Sabrina Torgan: Os problemas de comunicação e mesmo de execução ocorrem justamente quando os processos não estão alinhados ou não foram construídos em conjunto. Em outra empresa que trabalhei, vivenciei uma situação como essa em relação ao pagamento de verbas de publicidade. A área de Marketing havia previsto a despesa no orçamento por regime de caixa (pelo pagamento efetivo), mas a Contabilidade da companhia contabilizou-a pelo regime de competência. Isso fez estourar o orçamento de despesas do ano da área de Marketing, o que causou uma série de reuniões e discussões acerca do assunto. A empresa acabou precisando ajustar seus procedimentos. Nesse sentido, vale destacar que processos bem descritos e uma comunicação clara e assertiva são peças-chaves para o relacionamento entre as duas áreas.

Quais são as principais habilidades comportamentais que o Executivo financeiro deve desenvolver para ter sucesso no suporte à área de Marketing?

Alexandre da Silva Martinez: Eu procuro me colocar no papel do outro colega para que eu possa entender a sua realidade. Considero fundamental no meu dia a dia a habilidade de saber ouvir e dar a oportunidade para que todos exponham suas opiniões. Seguramente, dessa forma, o Executivo de Finanças poderá captar mais informações, que por sua vez o ajudarão no processo de tomada de decisões e no apoio ao negócio.

Henrique Cugnasca Filho: Quando falamos de soft skills, acredito que o Executivo financeiro que deseja ter uma boa interação e obter bons resultados junto com a área de Marketing precisa conseguir desenvolver um bom trabalho em equipe e ter um bom poder de persuasão com o objetivo de sensibilizar a área de Marketing com relação àquilo que é fundamental para o bom andamento de sua atividade e da companhia como um todo. Resumidamente, destacaria, então, esses dois pontos:  trabalho em equipe e persuasão.
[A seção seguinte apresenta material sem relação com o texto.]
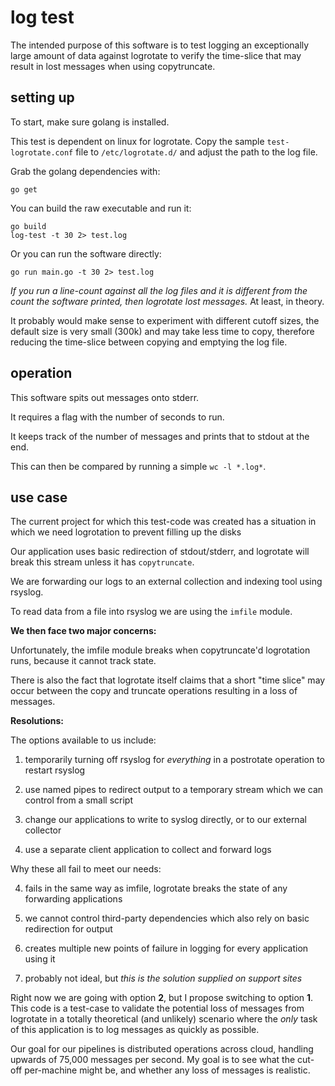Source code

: 
# log test

The intended purpose of this software is to test logging an exceptionally large amount of data against logrotate to verify the time-slice that may result in lost messages when using copytruncate.


## setting up

To start, make sure golang is installed.

This test is dependent on linux for logrotate.  Copy the sample `test-logrotate.conf` file to `/etc/logrotate.d/` and adjust the path to the log file.

Grab the golang dependencies with:

    go get

You can build the raw executable and run it:

    go build
    log-test -t 30 2> test.log

Or you can run the software directly:

    go run main.go -t 30 2> test.log

_If you run a line-count against all the log files and it is different from the count the software printed, then logrotate lost messages._  At least, in theory.

It probably would make sense to experiment with different cutoff sizes, the default size is very small (300k) and may take less time to copy, therefore reducing the time-slice between copying and emptying the log file.


## operation

This software spits out messages onto stderr.

It requires a flag with the number of seconds to run.

It keeps track of the number of messages and prints that to stdout at the end.

This can then be compared by running a simple `wc -l *.log*`.


## use case

The current project for which this test-code was created has a situation in which we need logrotation to prevent filling up the disks

Our application uses basic redirection of stdout/stderr, and logrotate will break this stream unless it has `copytruncate`.

We are forwarding our logs to an external collection and indexing tool using rsyslog.

To read data from a file into rsyslog we are using the `imfile` module.


**We then face two major concerns:**

Unfortunately, the imfile module breaks when copytruncate'd logrotation runs, because it cannot track state.

There is also the fact that logrotate itself claims that a short "time slice" may occur between the copy and truncate operations resulting in a loss of messages.


**Resolutions:**

The options available to us include:

1. temporarily turning off rsyslog for _everything_ in a postrotate operation to restart rsyslog

2. use named pipes to redirect output to a temporary stream which we can control from a small script

3. change our applications to write to syslog directly, or to our external collector

4. use a separate client application to collect and forward logs


Why these all fail to meet our needs:

4. fails in the same way as imfile, logrotate breaks the state of any forwarding applications

3. we cannot control third-party dependencies which also rely on basic redirection for output

2. creates multiple new points of failure in logging for every application using it

1. probably not ideal, but _this is the solution supplied on support sites_


Right now we are going with option **2**, but I propose switching to option **1**.  This code is a test-case to validate the potential loss of messages from logrotate in a totally theoretical (and unlikely) scenario where the _only_ task of this application is to log messages as quickly as possible.

Our goal for our pipelines is distributed operations across cloud, handling upwards of 75,000 messages per second.  My goal is to see what the cut-off per-machine might be, and whether any loss of messages is realistic.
Sabrina Torgan: O Executivo financeiro precisa entender do negócio. É essencial que ele conheça os produtos e os clientes da empresa, e tenha ciência da sua estratégia comercial. É importante ainda que ele compreenda o posicionamento da organização no mercado em que atua e saiba da força de suas marcas e produtos. Nós, enquanto executivos de Finanças, precisamos deixar a nossa bolha e nutrir o hábito de andar mais pela empresa e nos relacionarmos diretamente com outras áreas. Infelizmente, este é um ponto em que muitos de nós falhamos. É preciso que saibamos traduzir as visões de Marketing em projeções de resultado que, por fim, auxiliem as equipes na tomada de decisões estratégicas sobre o negócio. Em resumo, precisamos ser bons comunicadores, bons tradutores e devemos ainda olhar o negócio com uma visão mais estratégica.